### Input for this task
------------

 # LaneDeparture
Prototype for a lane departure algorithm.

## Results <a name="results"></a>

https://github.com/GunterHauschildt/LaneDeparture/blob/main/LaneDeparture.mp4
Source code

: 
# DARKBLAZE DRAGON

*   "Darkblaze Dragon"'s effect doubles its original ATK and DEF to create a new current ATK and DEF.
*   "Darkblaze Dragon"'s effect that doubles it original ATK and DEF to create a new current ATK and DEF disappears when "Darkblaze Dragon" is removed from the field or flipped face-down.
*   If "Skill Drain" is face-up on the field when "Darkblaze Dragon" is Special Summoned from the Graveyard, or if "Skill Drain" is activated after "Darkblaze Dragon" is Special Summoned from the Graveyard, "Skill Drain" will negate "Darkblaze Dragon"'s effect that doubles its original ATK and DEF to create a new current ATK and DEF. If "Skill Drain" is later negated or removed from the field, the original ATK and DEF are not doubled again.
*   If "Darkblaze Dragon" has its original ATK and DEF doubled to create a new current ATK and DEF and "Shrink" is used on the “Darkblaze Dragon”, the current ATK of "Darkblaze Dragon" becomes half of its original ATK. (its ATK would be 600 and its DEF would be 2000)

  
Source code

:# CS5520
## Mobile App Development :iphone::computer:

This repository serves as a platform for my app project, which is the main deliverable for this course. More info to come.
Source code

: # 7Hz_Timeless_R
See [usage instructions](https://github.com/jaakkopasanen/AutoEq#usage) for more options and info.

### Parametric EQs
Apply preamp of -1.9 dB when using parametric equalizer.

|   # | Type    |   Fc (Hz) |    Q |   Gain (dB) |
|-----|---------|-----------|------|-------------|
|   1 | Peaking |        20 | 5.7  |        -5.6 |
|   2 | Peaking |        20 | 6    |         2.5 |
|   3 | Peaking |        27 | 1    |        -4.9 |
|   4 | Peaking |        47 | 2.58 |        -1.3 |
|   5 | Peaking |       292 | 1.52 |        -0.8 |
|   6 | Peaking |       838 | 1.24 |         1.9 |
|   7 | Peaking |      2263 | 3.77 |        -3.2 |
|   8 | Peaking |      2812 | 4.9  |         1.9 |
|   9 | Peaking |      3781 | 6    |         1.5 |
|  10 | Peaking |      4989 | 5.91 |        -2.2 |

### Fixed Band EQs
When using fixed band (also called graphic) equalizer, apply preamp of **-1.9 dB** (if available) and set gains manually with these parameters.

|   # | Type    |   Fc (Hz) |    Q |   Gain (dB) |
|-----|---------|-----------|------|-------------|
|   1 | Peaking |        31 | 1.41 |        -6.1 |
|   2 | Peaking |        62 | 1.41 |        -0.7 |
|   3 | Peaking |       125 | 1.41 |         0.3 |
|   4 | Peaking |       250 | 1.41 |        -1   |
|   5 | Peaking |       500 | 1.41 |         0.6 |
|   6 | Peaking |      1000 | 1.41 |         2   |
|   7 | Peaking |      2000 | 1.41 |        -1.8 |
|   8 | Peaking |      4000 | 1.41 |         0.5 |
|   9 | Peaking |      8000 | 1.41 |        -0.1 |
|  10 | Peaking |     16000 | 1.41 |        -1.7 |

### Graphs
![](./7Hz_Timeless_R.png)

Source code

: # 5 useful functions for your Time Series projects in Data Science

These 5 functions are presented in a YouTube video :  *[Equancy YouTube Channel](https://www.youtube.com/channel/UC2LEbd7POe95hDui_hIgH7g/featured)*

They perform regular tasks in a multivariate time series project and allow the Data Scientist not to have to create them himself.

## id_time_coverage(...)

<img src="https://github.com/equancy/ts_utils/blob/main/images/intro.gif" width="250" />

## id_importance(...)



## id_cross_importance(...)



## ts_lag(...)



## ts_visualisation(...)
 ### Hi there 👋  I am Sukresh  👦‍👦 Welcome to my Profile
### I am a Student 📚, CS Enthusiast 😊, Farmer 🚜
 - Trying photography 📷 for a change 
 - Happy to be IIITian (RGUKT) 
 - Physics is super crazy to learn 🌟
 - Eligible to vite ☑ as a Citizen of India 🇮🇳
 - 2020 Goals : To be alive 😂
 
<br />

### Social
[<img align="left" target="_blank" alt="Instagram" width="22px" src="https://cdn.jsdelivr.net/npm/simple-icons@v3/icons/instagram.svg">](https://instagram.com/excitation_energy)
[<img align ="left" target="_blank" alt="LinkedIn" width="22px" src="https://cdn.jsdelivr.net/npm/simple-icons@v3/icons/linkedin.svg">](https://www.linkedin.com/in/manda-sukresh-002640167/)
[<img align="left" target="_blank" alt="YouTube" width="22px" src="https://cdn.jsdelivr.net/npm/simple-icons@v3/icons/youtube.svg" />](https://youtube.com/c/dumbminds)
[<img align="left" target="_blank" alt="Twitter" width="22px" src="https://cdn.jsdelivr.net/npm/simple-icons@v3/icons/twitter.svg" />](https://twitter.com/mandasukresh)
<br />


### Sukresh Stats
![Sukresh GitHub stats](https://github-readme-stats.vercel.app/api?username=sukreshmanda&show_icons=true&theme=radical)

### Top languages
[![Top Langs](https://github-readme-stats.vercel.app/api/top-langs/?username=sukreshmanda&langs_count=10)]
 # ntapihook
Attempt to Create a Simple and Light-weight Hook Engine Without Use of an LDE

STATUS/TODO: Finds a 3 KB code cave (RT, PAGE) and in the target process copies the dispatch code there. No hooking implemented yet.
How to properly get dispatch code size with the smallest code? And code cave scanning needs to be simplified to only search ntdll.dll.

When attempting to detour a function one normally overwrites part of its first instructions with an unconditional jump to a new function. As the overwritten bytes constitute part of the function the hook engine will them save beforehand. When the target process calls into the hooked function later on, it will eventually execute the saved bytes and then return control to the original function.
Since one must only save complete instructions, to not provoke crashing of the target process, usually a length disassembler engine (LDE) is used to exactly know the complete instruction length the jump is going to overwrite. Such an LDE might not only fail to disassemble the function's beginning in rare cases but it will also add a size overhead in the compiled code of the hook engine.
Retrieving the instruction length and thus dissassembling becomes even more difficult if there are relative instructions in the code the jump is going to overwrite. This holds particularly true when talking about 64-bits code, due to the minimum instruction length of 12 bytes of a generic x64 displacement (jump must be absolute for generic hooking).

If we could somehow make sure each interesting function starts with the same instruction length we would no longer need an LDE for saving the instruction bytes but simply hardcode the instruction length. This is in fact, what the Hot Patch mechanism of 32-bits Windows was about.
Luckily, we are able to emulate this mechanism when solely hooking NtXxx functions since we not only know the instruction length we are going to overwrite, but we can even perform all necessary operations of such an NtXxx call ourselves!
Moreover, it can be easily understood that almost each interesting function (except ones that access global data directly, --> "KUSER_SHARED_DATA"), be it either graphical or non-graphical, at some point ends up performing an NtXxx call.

------------

Retype each record above so that every word stays exactly the same.

 # LaneDeparture
Prototype for a lane departure algorithm.

## Results <a name="results"></a>

https://github.com/GunterHauschildt/LaneDeparture/blob/main/LaneDeparture.mp4
Source code

: 
# DARKBLAZE DRAGON

*   "Darkblaze Dragon"'s effect doubles its original ATK and DEF to create a new current ATK and DEF.
*   "Darkblaze Dragon"'s effect that doubles it original ATK and DEF to create a new current ATK and DEF disappears when "Darkblaze Dragon" is removed from the field or flipped face-down.
*   If "Skill Drain" is face-up on the field when "Darkblaze Dragon" is Special Summoned from the Graveyard, or if "Skill Drain" is activated after "Darkblaze Dragon" is Special Summoned from the Graveyard, "Skill Drain" will negate "Darkblaze Dragon"'s effect that doubles its original ATK and DEF to create a new current ATK and DEF. If "Skill Drain" is later negated or removed from the field, the original ATK and DEF are not doubled again.
*   If "Darkblaze Dragon" has its original ATK and DEF doubled to create a new current ATK and DEF and "Shrink" is used on the “Darkblaze Dragon”, the current ATK of "Darkblaze Dragon" becomes half of its original ATK. (its ATK would be 600 and its DEF would be 2000)

  
Source code

:# CS5520
## Mobile App Development :iphone::computer:

This repository serves as a platform for my app project, which is the main deliverable for this course. More info to come.
Source code

: # 7Hz_Timeless_R
See [usage instructions](https://github.com/jaakkopasanen/AutoEq#usage) for more options and info.

### Parametric EQs
Apply preamp of -1.9 dB when using parametric equalizer.

|   # | Type    |   Fc (Hz) |    Q |   Gain (dB) |
|-----|---------|-----------|------|-------------|
|   1 | Peaking |        20 | 5.7  |        -5.6 |
|   2 | Peaking |        20 | 6    |         2.5 |
|   3 | Peaking |        27 | 1    |        -4.9 |
|   4 | Peaking |        47 | 2.58 |        -1.3 |
|   5 | Peaking |       292 | 1.52 |        -0.8 |
|   6 | Peaking |       838 | 1.24 |         1.9 |
|   7 | Peaking |      2263 | 3.77 |        -3.2 |
|   8 | Peaking |      2812 | 4.9  |         1.9 |
|   9 | Peaking |      3781 | 6    |         1.5 |
|  10 | Peaking |      4989 | 5.91 |        -2.2 |

### Fixed Band EQs
When using fixed band (also called graphic) equalizer, apply preamp of **-1.9 dB** (if available) and set gains manually with these parameters.

|   # | Type    |   Fc (Hz) |    Q |   Gain (dB) |
|-----|---------|-----------|------|-------------|
|   1 | Peaking |        31 | 1.41 |        -6.1 |
|   2 | Peaking |        62 | 1.41 |        -0.7 |
|   3 | Peaking |       125 | 1.41 |         0.3 |
|   4 | Peaking |       250 | 1.41 |        -1   |
|   5 | Peaking |       500 | 1.41 |         0.6 |
|   6 | Peaking |      1000 | 1.41 |         2   |
|   7 | Peaking |      2000 | 1.41 |        -1.8 |
|   8 | Peaking |      4000 | 1.41 |         0.5 |
|   9 | Peaking |      8000 | 1.41 |        -0.1 |
|  10 | Peaking |     16000 | 1.41 |        -1.7 |

### Graphs
![](./7Hz_Timeless_R.png)

Source code

: # 5 useful functions for your Time Series projects in Data Science

These 5 functions are presented in a YouTube video :  *[Equancy YouTube Channel](https://www.youtube.com/channel/UC2LEbd7POe95hDui_hIgH7g/featured)*

They perform regular tasks in a multivariate time series project and allow the Data Scientist not to have to create them himself.

## id_time_coverage(...)

<img src="https://github.com/equancy/ts_utils/blob/main/images/intro.gif" width="250" />

## id_importance(...)



## id_cross_importance(...)



## ts_lag(...)



## ts_visualisation(...)
 ### Hi there 👋  I am Sukresh  👦‍👦 Welcome to my Profile
### I am a Student 📚, CS Enthusiast 😊, Farmer 🚜
 - Trying photography 📷 for a change 
 - Happy to be IIITian (RGUKT) 
 - Physics is super crazy to learn 🌟
 - Eligible to vite ☑ as a Citizen of India 🇮🇳
 - 2020 Goals : To be alive 😂
 
<br />

### Social
[<img align="left" target="_blank" alt="Instagram" width="22px" src="https://cdn.jsdelivr.net/npm/simple-icons@v3/icons/instagram.svg">](https://instagram.com/excitation_energy)
[<img align ="left" target="_blank" alt="LinkedIn" width="22px" src="https://cdn.jsdelivr.net/npm/simple-icons@v3/icons/linkedin.svg">](https://www.linkedin.com/in/manda-sukresh-002640167/)
[<img align="left" target="_blank" alt="YouTube" width="22px" src="https://cdn.jsdelivr.net/npm/simple-icons@v3/icons/youtube.svg" />](https://youtube.com/c/dumbminds)
[<img align="left" target="_blank" alt="Twitter" width="22px" src="https://cdn.jsdelivr.net/npm/simple-icons@v3/icons/twitter.svg" />](https://twitter.com/mandasukresh)
<br />


### Sukresh Stats
![Sukresh GitHub stats](https://github-readme-stats.vercel.app/api?username=sukreshmanda&show_icons=true&theme=radical)

### Top languages
[![Top Langs](https://github-readme-stats.vercel.app/api/top-langs/?username=sukreshmanda&langs_count=10)]
 # ntapihook
Attempt to Create a Simple and Light-weight Hook Engine Without Use of an LDE

STATUS/TODO: Finds a 3 KB code cave (RT, PAGE) and in the target process copies the dispatch code there. No hooking implemented yet.
How to properly get dispatch code size with the smallest code? And code cave scanning needs to be simplified to only search ntdll.dll.

When attempting to detour a function one normally overwrites part of its first instructions with an unconditional jump to a new function. As the overwritten bytes constitute part of the function the hook engine will them save beforehand. When the target process calls into the hooked function later on, it will eventually execute the saved bytes and then return control to the original function.
Since one must only save complete instructions, to not provoke crashing of the target process, usually a length disassembler engine (LDE) is used to exactly know the complete instruction length the jump is going to overwrite. Such an LDE might not only fail to disassemble the function's beginning in rare cases but it will also add a size overhead in the compiled code of the hook engine.
Retrieving the instruction length and thus dissassembling becomes even more difficult if there are relative instructions in the code the jump is going to overwrite. This holds particularly true when talking about 64-bits code, due to the minimum instruction length of 12 bytes of a generic x64 displacement (jump must be absolute for generic hooking).

If we could somehow make sure each interesting function starts with the same instruction length we would no longer need an LDE for saving the instruction bytes but simply hardcode the instruction length. This is in fact, what the Hot Patch mechanism of 32-bits Windows was about.
Luckily, we are able to emulate this mechanism when solely hooking NtXxx functions since we not only know the instruction length we are going to overwrite, but we can even perform all necessary operations of such an NtXxx call ourselves!
Moreover, it can be easily understood that almost each interesting function (except ones that access global data directly, --> "KUSER_SHARED_DATA"), be it either graphical or non-graphical, at some point ends up performing an NtXxx call.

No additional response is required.